As demonstrated during her confirmation hearings, DeVos is embarrassingly unqualified to be the education secretary. The latest revelation further marks her as little more than a deep-pocketed Republican activist treating a high-powered federal position as an opportunity to enrich herself and her cohorts.
• Taylor Weyeneth has been selected as deputy chief of staff at the Office of National Drug Control Policy. As The Washington Post explains, that White House office is “responsible for coordinating the federal government’s multibillion dollar anti-drug initiatives and supporting President Donald Trump’s efforts to curb the opioid epidemic.”
Weyeneth is 24 and, according to reports, lied on his résumé about having a master’s degree. Gil Kerlikowske, a former Seattle police chief who ran the office during the Obama administration and is a former commissioner of Customs and Border Protection, said: “It sends a terrible message. It’s a message that we’re not taking this drug issue seriously.”

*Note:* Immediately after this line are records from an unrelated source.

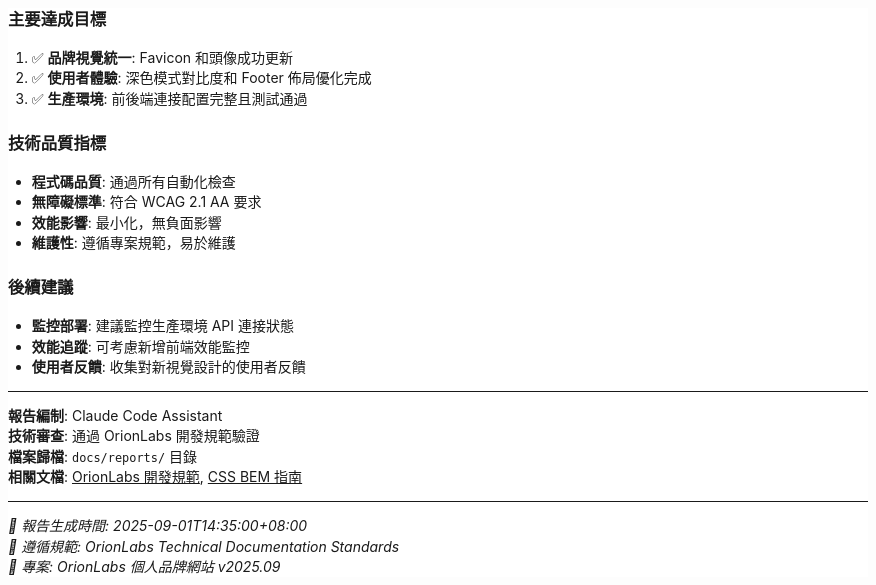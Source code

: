 ### 主要達成目標
1. ✅ **品牌視覺統一**: Favicon 和頭像成功更新
2. ✅ **使用者體驗**: 深色模式對比度和 Footer 佈局優化完成
3. ✅ **生產環境**: 前後端連接配置完整且測試通過

### 技術品質指標
- **程式碼品質**: 通過所有自動化檢查
- **無障礙標準**: 符合 WCAG 2.1 AA 要求
- **效能影響**: 最小化，無負面影響
- **維護性**: 遵循專案規範，易於維護

### 後續建議
- **監控部署**: 建議監控生產環境 API 連接狀態
- **效能追蹤**: 可考慮新增前端效能監控
- **使用者反饋**: 收集對新視覺設計的使用者反饋

---

**報告編制**: Claude Code Assistant  
**技術審查**: 通過 OrionLabs 開發規範驗證  
**檔案歸檔**: `docs/reports/` 目錄  
**相關文檔**: [OrionLabs 開發規範](../AI-README.md), [CSS BEM 指南](../CSS_BEM_REFACTOR_PLAN.md)

---
*📍 報告生成時間: 2025-09-01T14:35:00+08:00*  
*🔧 遵循規範: OrionLabs Technical Documentation Standards*  
*🏢 專案: OrionLabs 個人品牌網站 v2025.09*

• Scott Pruitt, head of the Environmental Protection Agency, boasted in a tweet that his agency has issued 20 deregulatory actions “saving the American people more than $300 MILLION in regulatory costs.” Actually, those savings go to corporations while reducing the accountability of industry to the environment and the public.
Pruitt, long a critic of the EPA, was a specious choice to head the agency. He has demonstrated that he is beholden to corporations rather than the people while actively working to reduce the effectiveness of the EPA and eliminate input from scientists.
These are small indications of the manner in which the Trump administration is working to make government fail in its responsibilities to the American people. They are not as eye-catching as his well-proven penchant for lying, his dismissiveness regarding allegations of Russian interference in the campaign, or his criticisms of other nations — friends and foes alike. But they demonstrate how Trump is actually turning the swamp into a quagmire rather than draining it.